A Reuters story published yesterday reported a Brooklyn-based company, named Air Company, “has pioneered a way of recycling carbon dioxide exhaled by astronauts in flight to grow yeast-based nutrients for protein shakes designed to nourish crews on long-duration deep-space missions.”
The protein shake, according to a company spokesperson, has the texture of a whey drink. Co-founder and Chief Technology Officer Stafford Sheehan compared its taste to that of the tofu-like seitan. The process to make this shake can also be used to create carbohydrate-based substitutes for breads, tortillas and pastas.
Their patented Airmade technology was one of eight winners announced by NASA this month in the second phase of its food competition, Deep Space Food Challenge. It’s a two-year-old competition introduced by NASA and Canadian Space Agency (CSA) to improve the menu for astronauts at space stations as well as on long voyages in a sustainable manner. The idea is to reinvent food systems so that they are sustainable as well as tasty for astronauts who spend months in space. In a statement on the website, NASA.gov, the space organisation said, “As NASA prepares to send astronauts farther into the solar system than ever before, the agency needs food systems that can fortify future crews in deep space for years at a time. The Deep Space Food Challenge calls on solvers from around the world to create technologies to help feed astronauts on future long-term space missions.” Denise Morris, program manager of NASA Centennial Challenges at NASA's Marshall Space Flight Center in Huntsville, Alabama was quoted as saying, "The possibilities presented in this challenge could help sustain our explorers on future missions, and even have the potential to help out right here on Earth in areas where food is scarce or hard to produce."

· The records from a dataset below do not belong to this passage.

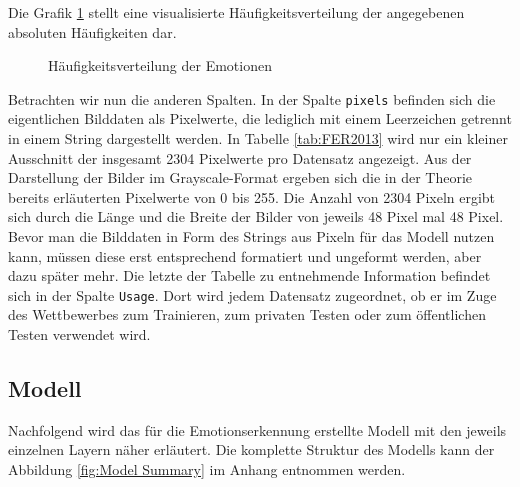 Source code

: \documentclass[12pt, a4paper]{report}
\begin{document}
Die Grafik \ref{fig:visualisierungferemotions} stellt eine visualisierte Häufigkeitsverteilung der angegebenen absoluten Häufigkeiten dar.
\begin{figure}[h]
  \centering
{}
  \caption{Häufigkeitsverteilung der Emotionen}
  \label{fig:visualisierungferemotions}
\end{figure}
Betrachten wir nun die anderen Spalten. In der Spalte \texttt{pixels} befinden sich die eigentlichen Bilddaten als Pixelwerte, die lediglich mit einem Leerzeichen getrennt in einem String dargestellt werden. In Tabelle \ref{tab:FER2013} wird nur ein kleiner Ausschnitt der insgesamt 2304 Pixelwerte pro Datensatz angezeigt. Aus der Darstellung der Bilder im Grayscale-Format ergeben sich die in der Theorie bereits erläuterten Pixelwerte von 0 bis 255. Die Anzahl von 2304 Pixeln ergibt sich durch die Länge und die Breite der Bilder von jeweils 48 Pixel mal 48 Pixel. Bevor man die Bilddaten in Form des Strings aus Pixeln für das Modell nutzen kann, müssen diese erst entsprechend formatiert und ungeformt werden, aber dazu später mehr. Die letzte der Tabelle zu entnehmende Information befindet sich in der Spalte \texttt{Usage}. Dort wird jedem Datensatz zugeordnet, ob er im Zuge des Wettbewerbes zum Trainieren, zum privaten Testen oder zum öffentlichen Testen verwendet wird.

\subsection{Modell}
Nachfolgend wird das für die Emotionserkennung erstellte Modell mit den jeweils einzelnen Layern näher erläutert. Die komplette Struktur des Modells kann der Abbildung \ref{fig:Model Summary} im Anhang entnommen werden.
\end{document}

The reward is money and the eight winning teams received $750,000 (₹61,962,373 approx) in prize money this year. Apart from Air Company, here’s a list released by NASA about the other winners: Florida’s Interstellar Lab for a modular bioregenerative system that produces fresh microgreens, vegetables, mushrooms, and insects; Florida’s Kernel Deltech USA for developing mushroom-based ingredients; California’s Nolux for a process that mimics the photosynthesis for creating plant- and mushroom-based ingredients; Colorado’s SATED (Safe Appliance, Tidy, Efficient, and Delicious) for a cooking appliance; Australia’s Enigma of the Cosmos developed for an adaptive growing system to boost the efficiency of plants' natural growth cycles; Sweden’s Mycorena for a process to create microprotein; and Finland’s Solar Foods for devising a system that uses gas fermentation to create single-cell proteins.